> **WHAT THIS TASK INVOLVES**
When a line in the entries below contains "integrals", tally it; give the tally with nothing added.

> **INFORMATION PROVIDED**
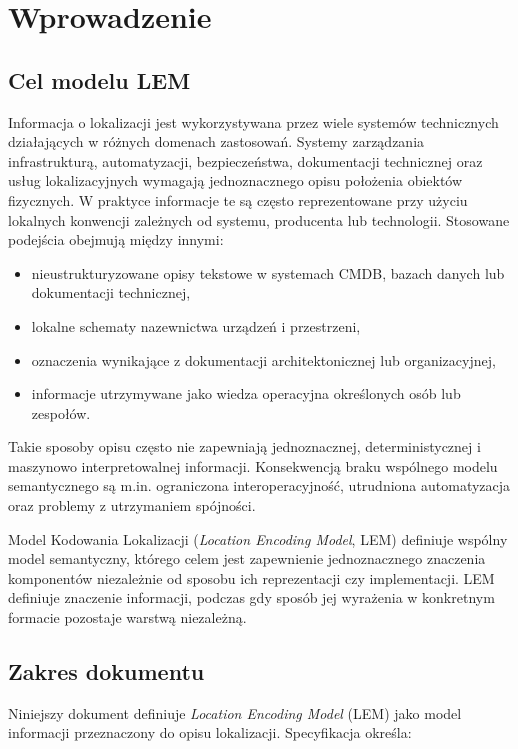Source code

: 
\chapter{Wprowadzenie}
\label{chap:wprowadzenie}

\section{Cel modelu LEM}
\label{sec:cel-lem}
Informacja o lokalizacji jest wykorzystywana przez wiele systemów technicznych działających w różnych domenach zastosowań. Systemy zarządzania infrastrukturą, automatyzacji, bezpieczeństwa, dokumentacji technicznej oraz usług lokalizacyjnych wymagają jednoznacznego opisu położenia obiektów fizycznych. W praktyce informacje te są często reprezentowane przy użyciu lokalnych konwencji zależnych od systemu, producenta lub technologii. Stosowane podejścia obejmują między innymi:

\begin{itemize}
    \item nieustrukturyzowane opisy tekstowe w systemach CMDB, bazach danych lub dokumentacji technicznej,
    \item lokalne schematy nazewnictwa urządzeń i przestrzeni,
    \item oznaczenia wynikające z dokumentacji architektonicznej lub organizacyjnej,
    \item informacje utrzymywane jako wiedza operacyjna określonych osób lub zespołów.
\end{itemize}

Takie sposoby opisu często nie zapewniają jednoznacznej, deterministycznej i maszynowo interpretowalnej informacji. Konsekwencją braku wspólnego modelu semantycznego są m.in. ograniczona interoperacyjność, utrudniona automatyzacja oraz problemy z utrzymaniem spójności.

Model Kodowania Lokalizacji (\textit{Location Encoding Model}, LEM) definiuje wspólny model semantyczny, którego celem jest zapewnienie jednoznacznego znaczenia komponentów niezależnie od sposobu ich reprezentacji czy implementacji. LEM definiuje znaczenie informacji, podczas gdy sposób jej wyrażenia w konkretnym formacie pozostaje warstwą niezależną.

\section{Zakres dokumentu}
\label{sec:zakres}
Niniejszy dokument definiuje \textit{Location Encoding Model} (LEM) jako model informacji przeznaczony do opisu lokalizacji. Specyfikacja określa:

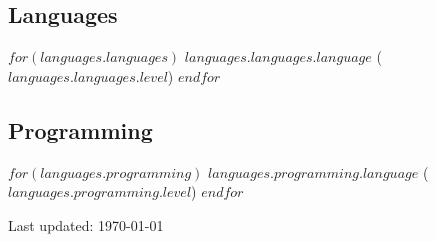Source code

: \documentclass[11pt, a4paper]{article} %
\begin{document}
\subsection*{Languages}

$for(languages.languages)$
\textsc{$languages.languages.language$} ($languages.languages.level$)
$endfor$

\subsection*{Programming}

$for(languages.programming)$
\textsc{$languages.programming.language$} ($languages.programming.level$)
$endfor$



\vfill{} %


\begin{center}
{\scriptsize Last updated: \today} 
\end{center}

\end{document}

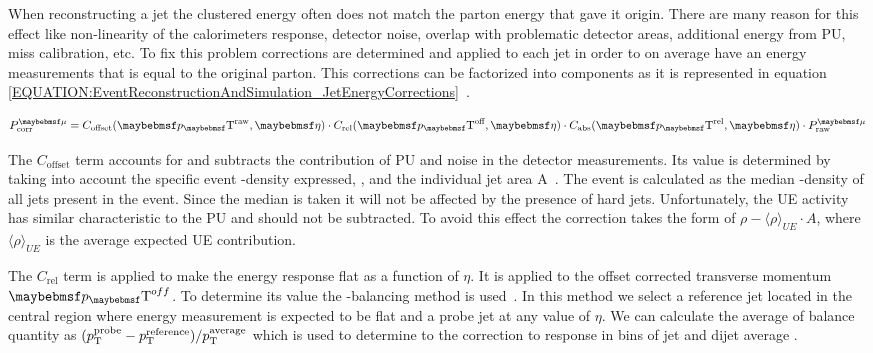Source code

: 
When reconstructing a jet the clustered energy often does not match the parton energy that gave it origin. There are many reason for this effect like non-linearity of the calorimeters response, detector noise, overlap with problematic detector areas, additional energy from \gls{PU}, miss calibration, etc. To fix this problem corrections are determined and applied to each jet in order to on average have an energy measurements that is equal to the original parton. This corrections can be factorized into components as it is represented in equation \ref{EQUATION:EventReconstructionAndSimulation_JetEnergyCorrections}~\cite{ARTICLE:CMSDeterminationJetEnergyCalibration}.

\begin{equation}
P_{\text{corr}}^{\mu} = C_{\text{offset}}(\pT^{\text{raw}},\eta) \cdot C_{\text{rel}}(\pT^{\text{off}},\eta) \cdot C_{\text{abs}}(\pT^{\text{rel}},\eta) \cdot P_{\text{raw}}^{\mu}
\label{EQUATION:EventReconstructionAndSimulation_JetEnergyCorrections}
\end{equation}

The $C_{\text{offset}}$ term accounts for and subtracts the contribution of \gls{PU} and noise in the detector measurements. Its value is determined by taking into account the specific event \pt-density expressed, \rho, and the individual jet area A~\cite{ARTICLE:PileupSubtractionJetAreas}. The event \rho is calculated as the median \pt-density of all jets present in the event. Since the median is taken it will not be affected by the presence of hard jets. Unfortunately, the \gls{UE} activity has similar characteristic to the \gls{PU} and should not be subtracted. To avoid this effect the correction takes the form of $\rho - \langle \rho \rangle_{UE} \cdot A$, where $\langle \rho \rangle_{UE}$ is the average expected \gls{UE} contribution.

The $C_{\text{rel}}$ term is applied to make the energy response flat as a function of $\eta$. It is applied to the offset corrected transverse momentum $\pT^{off}$. To determine its value the \pt-balancing method is used~\cite{ARTICLE:CMSDeterminationJetEnergyCalibration}. In this method we select a reference jet located in the central region where energy measurement is expected to be flat and a probe jet at any value of $\eta$. We can calculate the average of balance quantity as $(p_{\mathrm{T}}^{\text{probe}} - p_{\mathrm{T}}^{\text{reference}} ) / p_{\mathrm{T}}^{\text{average}}$ which is used to determine to the correction to response in bins of jet \eta and dijet average \pt. 

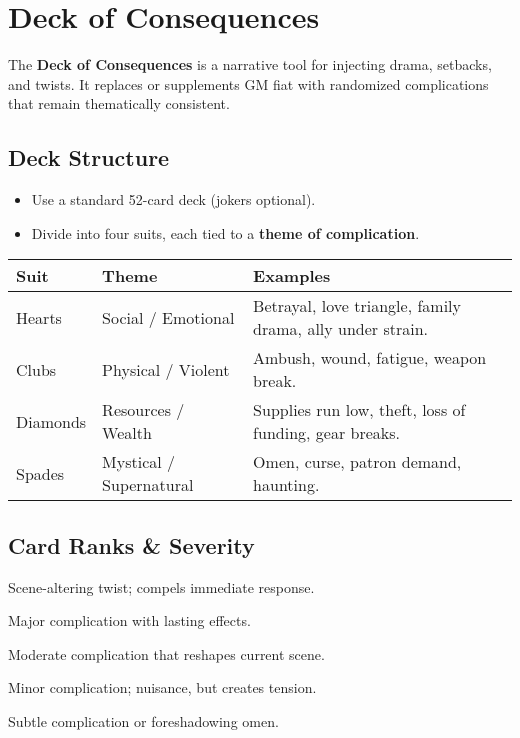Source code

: 

\section{Deck of Consequences}
\label{sec:deck-consequences}

The \textbf{Deck of Consequences} is a narrative tool for injecting drama, setbacks, and twists. It replaces or supplements GM fiat with randomized complications that remain thematically consistent.

\subsection{Deck Structure}
\begin{itemize}
  \item Use a standard 52-card deck (jokers optional).
  \item Divide into four suits, each tied to a \textbf{theme of complication}.
\end{itemize}

\begin{center}
\begin{tabular}{@{}llp{8cm}@{}}
\toprule
\textbf{Suit} & \textbf{Theme} & \textbf{Examples} \\
\midrule
Hearts & Social / Emotional & Betrayal, love triangle, family drama, ally under strain. \\
Clubs & Physical / Violent  & Ambush, wound, fatigue, weapon break. \\
Diamonds & Resources / Wealth & Supplies run low, theft, loss of funding, gear breaks. \\
Spades & Mystical / Supernatural & Omen, curse, patron demand, haunting. \\
\bottomrule
\end{tabular}
\end{center}

\subsection{Card Ranks \& Severity}
\begin{description}[leftmargin=1.5em, style=nextline]
  \item[Ace:] Scene-altering twist; compels immediate response.
  \item[King/Queen/Jack:] Major complication with lasting effects.
  \item[10--8:] Moderate complication that reshapes current scene.
  \item[7--5:] Minor complication; nuisance, but creates tension.
  \item[4--2:] Subtle complication or foreshadowing omen.
\end{description}

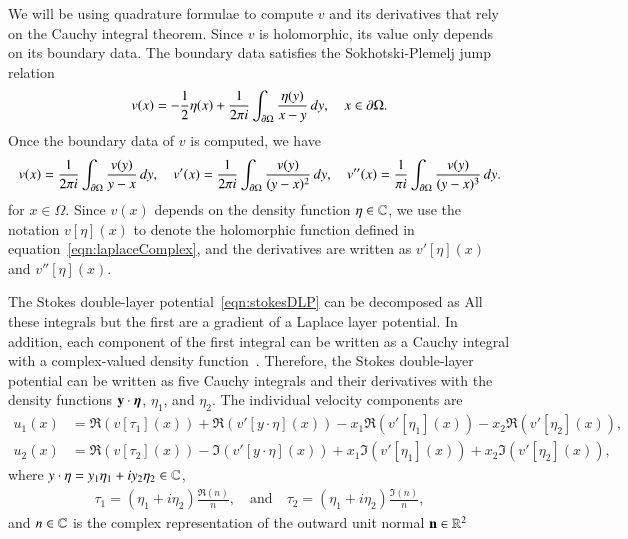\documentclass[preprint, 10pt]{elsarticle}
\begin{document}
We will be using quadrature formulae to compute $v$ and its derivatives
that rely on the Cauchy integral theorem.  Since $v$ is holomorphic, its
value only depends on its boundary data.  The boundary data satisfies
the Sokhotski-Plemelj jump relation
\begin{align}
  \label{eqn:SPrelation}
  v(x) = -\frac{1}{2} \eta(x) + \frac{1}{2\pi i} \int_{{\partial}\Omega}
    \frac{\eta(y)}{x-y}\, dy, \quad x \in {\partial}\Omega.
\end{align}
Once the boundary data of $v$ is computed, we have
\begin{align}
  \label{eqn:cauchy}
  v(x) = \frac{1}{2\pi i}\int_{{\partial}\Omega} 
    \frac{v(y)}{y-x} \,dy, \quad
  v'(x) = \frac{1}{2\pi i} \int_{{\partial}\Omega}
    \frac{v(y)}{(y-x)^2} \, dy, \quad
  v''(x) = \frac{1}{\pi i} \int_{{\partial}\Omega}
    \frac{v(y)}{(y-x)^3} \, dy.
\end{align}
for $x \in \Omega$.  Since $v(x)$ depends on the density function $\eta
\in {\mathbb{C}}$, we use the notation $v[\eta](x)$ to denote the holomorphic
function defined in equation~\eqref{eqn:laplaceComplex}, and the
derivatives are written as $v'[\eta](x)$ and $v''[\eta](x)$.


The Stokes double-layer potential~\eqref{eqn:stokesDLP} can be
decomposed as
All these integrals but the first are a gradient of a Laplace layer
potential.  In addition, each component of the first integral can be
written as a Cauchy integral with a complex-valued density
function~\cite{bar-wu-vee2015}.  Therefore, the Stokes double-layer
potential can be written as five Cauchy integrals and their derivatives
with the density functions ${\mathbf{y}} \cdot {\boldsymbol\eta}$, $\eta_1$, and $\eta_2$.
The individual velocity components are
\begin{align}
  \label{eqn:cauchy1}
  u_1(x) &= \Re (v[\tau_1](x)) + \Re (v'[y\cdot\eta](x)) 
           -x_1\Re (v'[\eta_1](x)) - x_2\Re (v'[\eta_2](x)), \\
  u_2(x) &= \Re (v[\tau_2](x)) - \Im (v'[y\cdot\eta](x)) 
       +x_1\Im (v'[\eta_1](x)) + x_2\Im (v'[\eta_2](x)),
\end{align}
where $y \cdot \eta = y_1 \eta_1 + i y_2 \eta_2 \in {\mathbb{C}}$, 
\begin{align} 
  \tau_1=(\eta_1+i\eta_2)\frac{\Re(n)}{n}, \quad \text{and} \quad
  \tau_2=(\eta_1+i\eta_2)\frac{\Im(n)}{n},
\end{align}
and $n \in {\mathbb{C}}$ is the complex representation of the outward unit normal
${\mathbf{n}} \in {\mathbb{R}}^2$

\end{document}
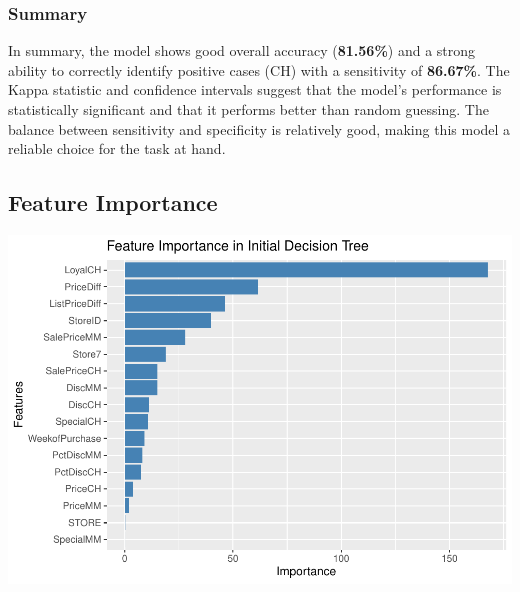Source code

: \documentclass[
]{article}
\newenvironment{Shaded}{\begin{snugshade}}{\end{snugshade}}
\newcommand{\AttributeTok}[1]{\textcolor[rgb]{0.13,0.29,0.53}{#1}}
\newcommand{\ConstantTok}[1]{\textcolor[rgb]{0.56,0.35,0.01}{#1}}
\newcommand{\FunctionTok}[1]{\textcolor[rgb]{0.13,0.29,0.53}{\textbf{#1}}}
\newcommand{\NormalTok}[1]{#1}
\newcommand{\OtherTok}[1]{\textcolor[rgb]{0.56,0.35,0.01}{#1}}
\newcommand{\SpecialCharTok}[1]{\textcolor[rgb]{0.81,0.36,0.00}{\textbf{#1}}}
\newcommand{\StringTok}[1]{\textcolor[rgb]{0.31,0.60,0.02}{#1}}
\begin{document}
\hypertarget{summary}{%
\subsubsection{Summary}\label{summary}}

In summary, the model shows good overall accuracy (\textbf{81.56\%}) and
a strong ability to correctly identify positive cases (CH) with a
sensitivity of \textbf{86.67\%}. The Kappa statistic and confidence
intervals suggest that the model's performance is statistically
significant and that it performs better than random guessing. The
balance between sensitivity and specificity is relatively good, making
this model a reliable choice for the task at hand.

\hypertarget{feature-importance}{%
\subsection{Feature Importance}\label{feature-importance}}

\begin{Shaded}
\end{Shaded}

\includegraphics{OJ_files/figure-latex/unnamed-chunk-9-1.pdf}
\end{document}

> **SOLUTION FOR THIS EXERCISE**
2